The Challenge of Early Learners

If you teach kindergarten or first grade (maybe even second) and you’ve been told you need to introduce your students to primary sources, you may be tearing your hair out. We have just one word for you: show and tell. (All right, it’s three words, but who’s counting?)

You’re already using primary sources in your classroom, and a slight shift in the way you use them can introduce your students to the skills they’re going to need to, one day, analyze the Declaration of Independence.

To begin with, we recommend that you forget about text documents altogether for the time being and focus on images and artifacts. Like this:

Photo by USAID (United States Agency of International Development)

This is a photograph we got from Flickr. It was taken in Afghanistan on Global Handwashing Day.

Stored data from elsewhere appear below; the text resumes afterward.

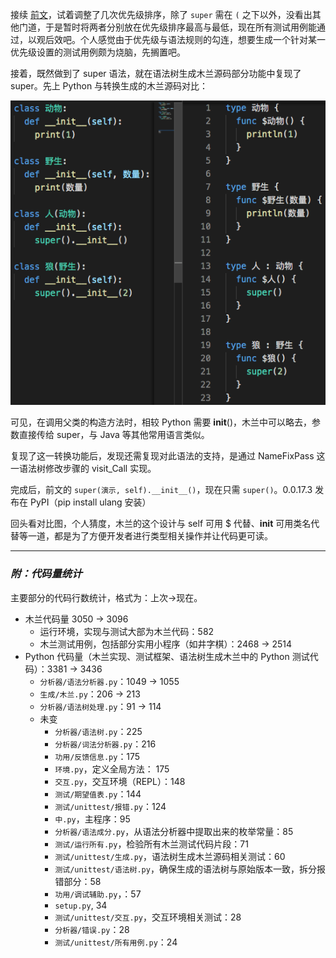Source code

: 接续 [前文](https://zhuanlan.zhihu.com/p/369268306)，试着调整了几次优先级排序，除了 `super` 需在 `(` 之下以外，没看出其他门道，于是暂时将两者分别放在优先级排序最高与最低，现在所有测试用例能通过，以观后效吧。个人感觉由于优先级与语法规则的勾连，想要生成一个针对某一优先级设置的测试用例颇为烧脑，先搁置吧。

接着，既然做到了 super 语法，就在语法树生成木兰源码部分功能中复现了 super。先上 Python 与转换生成的木兰源码对比：

![super](截图/2021-05-06_super.png)

可见，在调用父类的构造方法时，相较 Python 需要 __init__()，木兰中可以略去，参数直接传给 super，与 Java 等其他常用语言类似。

复现了这一转换功能后，发现还需复现对此语法的支持，是通过 NameFixPass 这一语法树修改步骤的 visit_Call 实现。

完成后，前文的 `super(演示, self).__init__()`，现在只需 `super()`。0.0.17.3 发布在 PyPI（pip install ulang 安装）

回头看对比图，个人猜度，木兰的这个设计与 self 可用 $ 代替、__init__ 可用类名代替等一道，都是为了方便开发者进行类型相关操作并让代码更可读。


-----------

### ***附：代码量统计***

主要部分的代码行数统计，格式为：上次->现在。

- 木兰代码量 3050 -> 3096
  - 运行环境，实现与测试大部为木兰代码：582
  - 木兰测试用例，包括部分实用小程序（如井字棋）：2468 -> 2514
- Python 代码量（木兰实现、测试框架、语法树生成木兰中的 Python 测试代码）：3381 -> 3436
  - `分析器/语法分析器.py`：1049 -> 1055
  - `生成/木兰.py`：206 -> 213
  - `分析器/语法树处理.py`：91 -> 114
  - 未变
    - `分析器/语法树.py`：225
    - `分析器/词法分析器.py`：216
    - `功用/反馈信息.py`：175
    - `环境.py`，定义全局方法： 175
    - `交互.py`，交互环境（REPL）：148
    - `测试/期望值表.py`：144
    - `测试/unittest/报错.py`：124
    - `中.py`，主程序：95
    - `分析器/语法成分.py`，从语法分析器中提取出来的枚举常量：85
    - `测试/运行所有.py`，检验所有木兰测试代码片段：71
    - `测试/unittest/生成.py`，语法树生成木兰源码相关测试：60
    - `测试/unittest/语法树.py`，确保生成的语法树与原始版本一致，拆分报错部分：58
    - `功用/调试辅助.py`，：57
    - `setup.py`, 34
    - `测试/unittest/交互.py`，交互环境相关测试：28
    - `分析器/错误.py`：28
    - `测试/unittest/所有用例.py`：24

It’s full of information that a kindergartener can figure out. Here are a few questions you could ask:

  • Are these girls indoors or outdoors? How can you tell?
  • Is it day or night? How can you tell?
  • Is it warm or cold? How can you tell?
  • What are they wearing?
  • What colors do you see in the picture?
  • What are the girls doing?
  • Is this the way you wash your hands? How is it alike and different?

Showing your students this photograph, asking questions like these, and encouraging them to ask their own questions fulfills the following Common Core Standards: 

CCSS.ELA-LITERACY.SL.K.1  Participate in collaborative conversations with diverse partners about kindergarten topics and texts with peers and adults in small and larger groups.

CCSS.ELA-LITERACY.SL.K.2  Confirm understanding of a text read aloud or information presented orally or through other media by asking and answering questions about key details and requesting clarification if something is not understood.

CCSS.ELA-LITERACY.SL.K.3  Ask and answer questions in order to seek help, get information, or clarify something that is not understood.

This activity also fits the inquiry design model suggested by the C3 framework for social studies.

You can also help your students practice their inquiry skills on artifacts and objects from nature you–or they–bring into the classroom.